I know this model is very complex, but that's the point, given a project that has many unknown variables and potential new challenges how exactly do you go about estimating how long it will take?
Any other other examples from projects you have worked on in the past are welcome as well. I am really just looking for general advice on scheduling and trying to see what kind of standards/thought processes there are regarding this subject.
Replies
- Concept artist concepts an over arching image of the environment as a whole.
- From that concept, we dissect it to come up with an asset list of objects needed in order to achieve said environment.
- That list is prioritized from "BIGGEST IMPACT" to least impact.
- From there each artist puts down how many days they believe it will take them to model, texture, create damage states, setup for Havok and/or rigging for each asset they'll be working on.
- We then begin to work on our assets from the biggest impact to the least impact.

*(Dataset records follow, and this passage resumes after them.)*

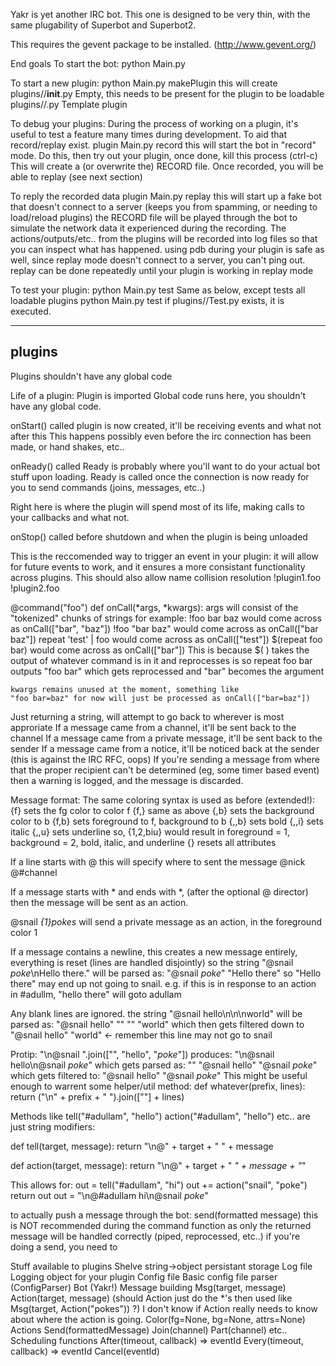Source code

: Yakr is yet another IRC bot. This one is designed to be very thin, with the same plugability of Superbot and Superbot2.

This requires the gevent package to be installed. (http://www.gevent.org/)

End goals
To start the bot:
python Main.py

To start a new plugin:
python Main.py makePlugin <pluginName>
  this will create
  plugins/<pluginName>/__init__.py
    Empty, this needs to be present for the plugin to be loadable
  plugins/<pluginName>/<pluginName>.py
    Template plugin

To debug your plugins:
During the process of working on a plugin, it's useful to test a feature many times during development. To aid that record/replay exist.
plugin Main.py record
  this will start the bot in "record" mode.
  Do this, then try out your plugin, once done, kill this process (ctrl-c)
  This will create a (or overwrite the) RECORD file.
  Once recorded, you will be able to replay (see next section)

To reply the recorded data
plugin Main.py replay
  this will start up a fake bot that doesn't connect to a server (keeps you from spamming, or needing to load/reload plugins)
  the RECORD file will be played through the bot to simulate the network data it experienced during the recording.
  The actions/outputs/etc.. from the plugins will be recorded into log files so that you can inspect what has happened.
  using pdb during your plugin is safe as well, since replay mode doesn't connect to a server, you can't ping out.
  replay can be done repeatedly until your plugin is working in replay mode

To test your plugin:
python Main.py test 
  Same as below, except tests all loadable plugins
python Main.py test <pluginName>
  if plugins/<pluginName>/<pluginName>Test.py exists, it is executed.


-------
plugins
-------
Plugins shouldn't have any global code

Life of a plugin:
  Plugin is imported
    Global code runs here, you shouldn't have any global code.

  onStart() called
    plugin is now created, it'll be receiving events and what not after this
    This happens possibly even before the irc connection has been made, or hand shakes, etc..

  onReady() called
    Ready is probably where you'll want to do your actual bot stuff upon loading. Ready is called once
    the connection is now ready for you to send commands (joins, messages, etc..)

  Right here is where the plugin will spend most of its life, making calls to your callbacks and what not.

  onStop() called 
    before shutdown 
    and when the plugin is being unloaded

  This is the reccomended way to trigger an event in your plugin: it will allow for future events to work, and
  it ensures a more consistant functionality across plugins. This should also allow name collision resolution
  !plugin1.foo
  !plugin2.foo

  @command("foo")
  def onCall(*args, *kwargs):
    args will consist of the "tokenized" chunks of strings
    for example:
    !foo bar baz
      would come across as onCall(["bar", "baz"]) 
    !foo "bar baz"
      would come across as onCall(["bar baz"])
    repeat 'test' | foo 
      would come across as onCall(["test"])
    $(repeat foo bar)
      would come across as onCall(["bar"])
      This is because $( ) takes the output of whatever command is in it and reprocesses is
      so repeat foo bar outputs "foo bar"
      which gets reprocessed and "bar" becomes the argument

    kwargs remains unused at the moment, something like
    "foo bar=baz" for now will just be processed as onCall(["bar=baz"])

  Just returning a string, will attempt to go back to wherever is most approriate
    If a message came from a channel, it'll be sent back to the channel
    If a message came from a private message, it'll be sent back to the sender
    If a message came from a notice, it'll be noticed back at the sender (this is against the IRC RFC, oops)
  If you're sending a message from where that the proper recipient can't be determined (eg, some timer based event) then 
    a warning is logged, and the message is discarded.

Message format:
The same coloring syntax is used as before (extended!):
    {f} sets the fg color to color f
    {f,} same as above
    {,b} sets the background color to b
    {f,b} sets foreground to f, background to b
    {,,b} sets bold
    {,,i} sets italic
    {,,u} sets underline
    so, {1,2,biu} would result in foreground = 1, background = 2, bold, italic, and underline
    {} resets all attributes

  If a line starts with @ this will specify where to sent the message
    @nick
    @#channel

  If a message starts with * and ends with *, (after the optional @ director)
    then the message will be sent as an action.
  
  @snail *{1}pokes*
    will send a private message as an action, in the foreground color 1
  
  If a message contains a newline, this creates a new message entirely, everything is reset (lines are handled disjointly)
    so the string
      "@snail *poke*\nHello there."
    will be parsed as:
      "@snail *poke*"
      "Hello there"
    so "Hello there" may end up not going to snail. 
      e.g. if this is in response to an action in #adullm, "hello there" will goto adullam

  Any blank lines are ignored.
    the string
      "@snail hello\n\n\nworld"
      will be parsed as:
      "@snail hello"
      ""
      ""
      "world"
    which then gets filtered down to
      "@snail hello"
      "world"  <- remember this line may not go to snail

  Protip:
    "\n@snail ".join(["", "hello", "*poke*"])
    produces:
      "\n@snail hello\n@snail *poke*"
    which gets parsed as:
      ""
      "@snail hello"
      "@snail *poke*"
    which gets filtered to:
      "@snail hello"
      "@snail *poke*"
    This might be useful enough to warrent some helper/util method:
      def whatever(prefix, lines):
        return ("\n" + prefix + " ").join([""] + lines)


Methods like 
  tell("#adullam", "hello")
  action("#adullam", "hello")
  etc.. are just string modifiers:

  def tell(target, message):
    return "\n@" + target + " " + message

  def action(target, message):
    return "\n@" + target + " *" + message + "*"

  This allows for:
  out = tell("#adullam", "hi")
  out += action("snail", "poke")
  return out
    out = "\n@#adullam hi\n@snail *poke*"

  to actually push a message through the bot:
  send(formatted message)
    this is NOT recommended during the command function as only the returned message will be handled correctly (piped, reprocessed, etc..)
    if you're doing a send, you need to 




Stuff available to plugins
  Shelve
    string->object persistant storage
  Log file
    Logging object for your plugin 
  Config file
    Basic config file parser (ConfigParser)
  Bot (Yakr!)
    Message building
      Msg(target, message)
      Action(target, message)
        (should Action just do the *'s then used like Msg(target, Action("pokes")) ?)
        I don't know if Action really needs to know about where the action is going.
      Color(fg=None, bg=None, attrs=None)
    Actions
      Send(formattedMessage)
      Join(channel)
      Part(channel)
      etc..
    Scheduling functions
      After(timeout, callback) => eventId
      Every(timeout, callback) => eventId
      Cancel(eventId)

Generally its 1 artist per environment. And by artist I mean someone like me who pushes polys & pixels. There's generally 1 other person on the environment with us who's job is to dress the world, work on terrain, and get started on lighting.Hope this helps.
http://www.gameartisans.org/forums/showthread.php?t=8592
consensus ended up being about 2-3 weeks. Depending on if you can kit bash.
It's really interesting to hear about the process at relic. However, I am also wondering how someone would respond in a specific situation where they are facing a large project that has many unknowns and they need to provide an estimate, and what exactly that estimate would be.
I suppose my question is as much as about the process as it is the actual time it takes people to make art. There are so many parts of the process that consume time and make a project take longer, and I'm just curios what peoples experience has taught them about scheduling and what are some reasonable expectations for some of these complex projects like non-human creatures.
This seams to really become a particular issue when your doing freelance work.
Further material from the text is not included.